A method comprises using a presentation time of a sample to identify a G-PCC base track sample (carrying parameter set and tile inventory data) required to decode the G-PCC tile in one embodiment. A corresponding base track sample's presentation time may be either equal to or less than the tile track sample presentation time. When the presentation time of the base track and tile track samples do not match, the tile track sample is decoded or the sample's tile inventory information is identified using the base track sample with a presentation time closer to the presentation time of the tile track sample.

The selected tile may be encoded such that the selected tile is decodable without decoding the entire formatted container. The base track may include parameter set and tile inventory data. A base track sample that decodes a tile track sample may be identified using a presentation time of a corresponding sample. The geometry-based point cloud data may comprise a plurality of geometry-based point cloud compression (G-PCC) units, wherein each G-PCC unit comprises a G-PCC type-length-value and a G-PCC payload. A non-transitory computer readable medium may comprise computer-readable instructions configured to perform any of the methods described above.

In one embodiment, a method comprises receiving a formatted container including geometry-based point cloud data comprising a plurality of tiles, and obtaining a timed meta data track from the formatted container, wherein the timed meta data track comprises a plurality of tile identifiers, wherein each tile identifier corresponds to a respective tile of the plurality of tiles. At least one selected tile is selected from the plurality of tiles, wherein the at least one selected tile corresponds to at least one tile identifier. At least one geometry tile track associated with the at least one tile identifier is identified. Utilizing a first track reference type associated with the at least one geometry tile track, a base track including initialization data for the at least one selected tile is identified. The at least one selected tile is decoded utilizing the at least one geometry tile track and the initialization data into at least one decoded tile. The method may further comprise, utilizing a second track reference type associated with the at least one geometry tile track, identifying at least one attribute tile track associated with the at least one selected tile; wherein decoding the at least one selected tile comprises utilizing the at least one geometry tile track, the at least one attribute tile track, and the initialization data into the at least one decoded tile. The decoding may be performed without decoding all of the geometry-based point cloud data.

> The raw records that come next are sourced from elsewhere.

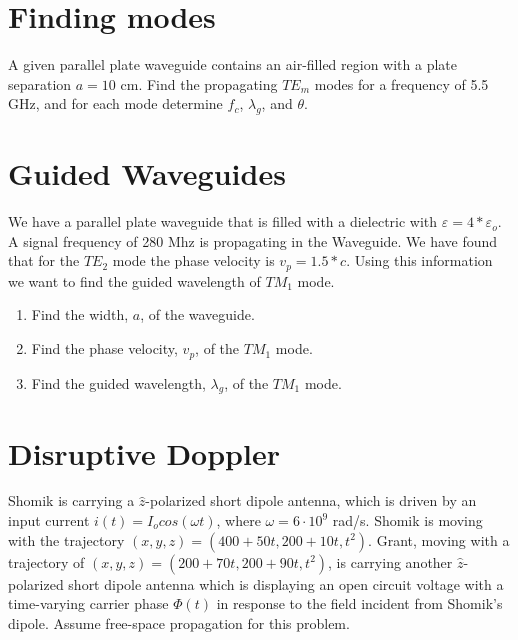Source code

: \documentclass{article}
\begin{document}
\section{Finding modes}
A given parallel plate waveguide contains an air-filled region with a plate separation $a = 10$ cm. Find the propagating $TE_{m}$ modes for a frequency of 5.5 GHz, and for each mode determine $f_{c}$, $\lambda_{g}$, and $\theta$.

\section{Guided Waveguides}
We have a parallel plate waveguide that is filled with a dielectric with $\varepsilon=4*\varepsilon_{o}$. A signal frequency of 280 Mhz is propagating in the Waveguide. We have found that for the $TE_{2}$ mode the phase velocity is $v_{p} = 1.5*c$. Using this information we want to find the guided wavelength of $TM_{1}$ mode.

\begin{enumerate}[label=(\alph*)]
    \item {Find the width, $a$, of the waveguide.}

    \item {Find the phase velocity, $v_{p}$, of the $TM_{1}$ mode.}

    \item {Find the guided wavelength, $\lambda_{g}$, of the $TM_{1}$ mode.}

\end{enumerate}

\section{Disruptive Doppler}

Shomik is carrying a $\hat{z}$-polarized short dipole antenna, which is driven by an input current $i(t) = I_o cos(\omega t)$, where $\omega = 6 \cdot 10^9$ rad/s. Shomik is moving with the trajectory $(x, y, z) = (400 + 50t, 200 + 10t, t^2)$. Grant, moving with a trajectory of $(x, y, z) = (200 + 70t, 200 + 90t, t^2)$, is carrying another $\hat{z}$-polarized short dipole antenna which is displaying an open circuit voltage with a time-varying carrier phase $\Phi(t)$ in response to the field incident from Shomik's dipole. Assume free-space propagation for this problem.
\end{document}
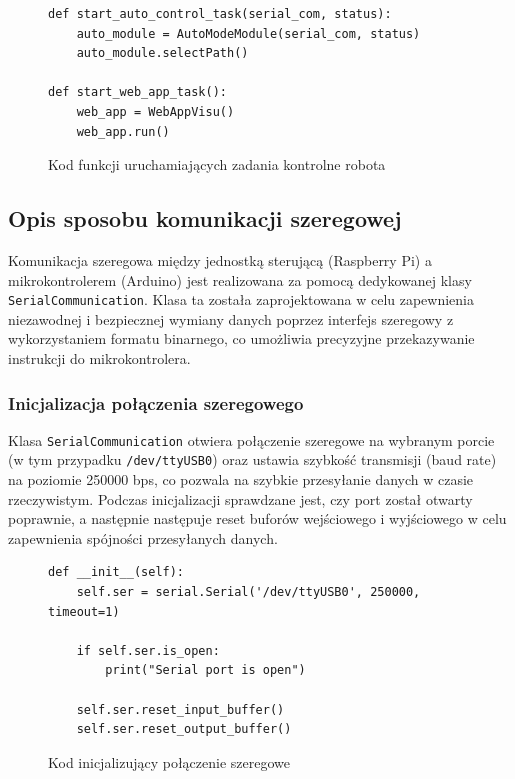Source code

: \begin{figure}[H]
  \centering
  \begin{lstlisting}
def start_auto_control_task(serial_com, status):
    auto_module = AutoModeModule(serial_com, status)
    auto_module.selectPath()

def start_web_app_task():
    web_app = WebAppVisu()
    web_app.run()
  \end{lstlisting}
  \caption{Kod funkcji uruchamiających zadania kontrolne robota}
  \label{fig:tasks_start}
\end{figure}

\subsection{Opis sposobu komunikacji szeregowej}

Komunikacja szeregowa między jednostką sterującą (Raspberry Pi) a mikrokontrolerem (Arduino) jest realizowana za pomocą dedykowanej klasy \texttt{SerialCommunication}. Klasa ta została zaprojektowana w celu zapewnienia niezawodnej i bezpiecznej wymiany danych poprzez interfejs szeregowy z wykorzystaniem formatu binarnego, co umożliwia precyzyjne przekazywanie instrukcji do mikrokontrolera.

\subsubsection{Inicjalizacja połączenia szeregowego}

Klasa \texttt{SerialCommunication} otwiera połączenie szeregowe na wybranym porcie (w tym przypadku \texttt{/dev/ttyUSB0}) oraz ustawia szybkość transmisji (baud rate) na poziomie 250000 bps, co pozwala na szybkie przesyłanie danych w czasie rzeczywistym. Podczas inicjalizacji sprawdzane jest, czy port został otwarty poprawnie, a następnie następuje reset buforów wejściowego i wyjściowego w celu zapewnienia spójności przesyłanych danych.

\begin{figure}[H]
  \centering
  \begin{lstlisting}
def __init__(self):
    self.ser = serial.Serial('/dev/ttyUSB0', 250000, timeout=1)

    if self.ser.is_open:
        print("Serial port is open")

    self.ser.reset_input_buffer()
    self.ser.reset_output_buffer()
  \end{lstlisting}
  \caption{Kod inicjalizujący połączenie szeregowe}
  \label{fig:serial_init}
\end{figure}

When tile inventory information is available in a data file, the tile inventory information may be signaled using a tile inventory information sample group that groups samples with a same tile inventory information in a geometry track. When tile inventory information is available in a data file, a geometry track may contain a tile inventory information sample group type, wherein the tile inventory information is present in a sample group description or in samples in the geometry track. When a data file is carried using tile tracks, a tile base track may contain tile inventory information in tile base track samples. When a data file is carried using tile tracks, a geometry tile track may contain a sample group to signal tile inventory of tiles present in samples of the geometry tile track.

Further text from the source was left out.